Unified - The Baysian Segmentation Program.
This program implements the Bayesain segmentation algorithm described in Liu and Lawrence (1999) https://academic.oup.com/bioinformatics/article/15/1/38/218372.
The main purpose of the proram is to generate a position specific background model for the Gibbs sampler found at https://github.com/gibbs-hmm/Gibbs-Motif-Sampler.
Installation:
A linux binary is provided in the bin directory.
To compile from source, clone this repo, cd to the src directory and run make.
A new binary version will be compiled to the ../bin/ direrctory.
Usage
Usage: unified < options > fasta_filename
Output: The program produces three output files in the same directory as the FASTA file:
- fasta_filename_info-det - a space separated table containing the columns Sequence Sample_Count, A_prob, C_prob, G_prob, T_prob, Position, Samples, Change_Point_probability.
- fasta_filename_info-inclusive - a space separated table containing sequence numbers and positions.
- fasta_file_info-name - a list of the FASTA sequence identifiers.
fasta_filename_info-det can be used with the -B option of the Gibbs sampler.
Options:
--alphabet num or -a num:Alphabet of sequence.
default is 1. 1:DNA, 2:Protein, 3:Binary, 4:Aligned DNA, 5:Aligned Protein, 6:Aligned Binary
--inclusive or -i: Use inclusive markov models. Evaluate all markov levels from 0 to markov, as set by the -m option.
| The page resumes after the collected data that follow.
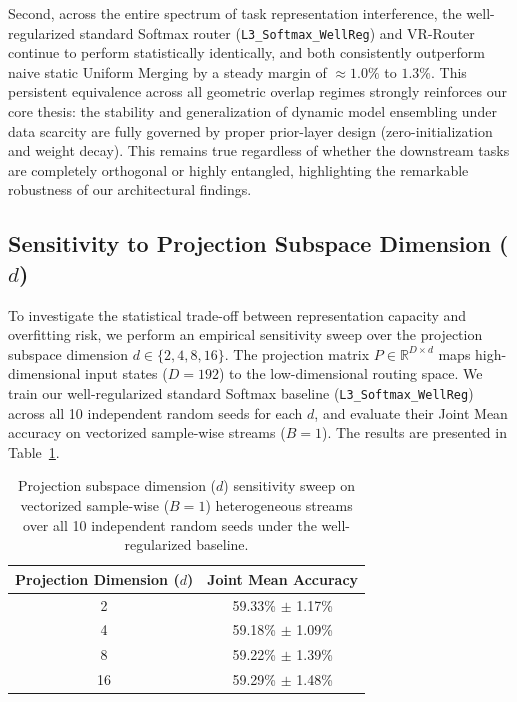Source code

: Second, across the entire spectrum of task representation interference, the well-regularized standard Softmax router (\texttt{L3\_Softmax\_WellReg}) and VR-Router continue to perform statistically identically, and both consistently outperform naive static Uniform Merging by a steady margin of $\approx 1.0\%$ to $1.3\%$. This persistent equivalence across all geometric overlap regimes strongly reinforces our core thesis: the stability and generalization of dynamic model ensembling under data scarcity are fully governed by proper prior-layer design (zero-initialization and weight decay). This remains true regardless of whether the downstream tasks are completely orthogonal or highly entangled, highlighting the remarkable robustness of our architectural findings.

\subsection{Sensitivity to Projection Subspace Dimension ($d$)}
\label{subsec:projection_d_sweep}
To investigate the statistical trade-off between representation capacity and overfitting risk, we perform an empirical sensitivity sweep over the projection subspace dimension $d \in \{2, 4, 8, 16\}$. The projection matrix $P \in \mathbb{R}^{D \times d}$ maps high-dimensional input states ($D=192$) to the low-dimensional routing space. We train our well-regularized standard Softmax baseline (\texttt{L3\_Softmax\_WellReg}) across all 10 independent random seeds for each $d$, and evaluate their Joint Mean accuracy on vectorized sample-wise streams ($B=1$). The results are presented in Table~\ref{tab:projection_d_sweep}.

\begin{table}[h]
\caption{Projection subspace dimension ($d$) sensitivity sweep on vectorized sample-wise ($B=1$) heterogeneous streams over all 10 independent random seeds under the well-regularized baseline.}
\label{tab:projection_d_sweep}
\vskip 0.15in
\begin{center}
\begin{small}
\begin{sc}
\setlength{\tabcolsep}{8pt}
\begin{tabular}{cc}
\toprule
Projection Dimension ($d$) & Joint Mean Accuracy \\
\midrule
2 & 59.33\% $\pm$ 1.17\% \\
4 & 59.18\% $\pm$ 1.09\% \\
8 & 59.22\% $\pm$ 1.39\% \\
16 & 59.29\% $\pm$ 1.48\% \\
\bottomrule
\end{tabular}
\end{sc}
\end{small}
\end{center}
\vskip -0.1in
\end{table}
--markov num or -m num:Set markov level or maximum markov level(for inclusive)
--prior a|p or -p a|p: Set prior on k to be either the alternative P(k) uniform for all k >= 0(a) or to the Lawrence and Liu prior where P(k=0) = .5 and P(k) is uniform over for all k > 0 over the remaining .5 probability(p). The default is the alternative prior.
--random num or -r num: Number of random samples to take. Making the value negative will require the algorithm to include the best solution as the first sampled solution.
--seed num or -s num: seed for random number generator. specified as long int; dec, octal (0), or hex(0x) numbers are valid.
--options < option > or -o < option >: Set a secondary option
Secondary Options:
ss< num > : Set maximum number of cutpoints to num
sl< num > : Set minimum segment length to num, default 1
sg< num > : Set maximum segment length to num, default sequence length.
pc< num > : Set psuedocount weight value to num. Default 1
ad< num > : Set adjustment to num.
al< num > : Set the alignment level for aligned sequence alphabets.
An R function, plot_seq_prob.R, is provided to plot the contents of the fasta_filename_info-det file.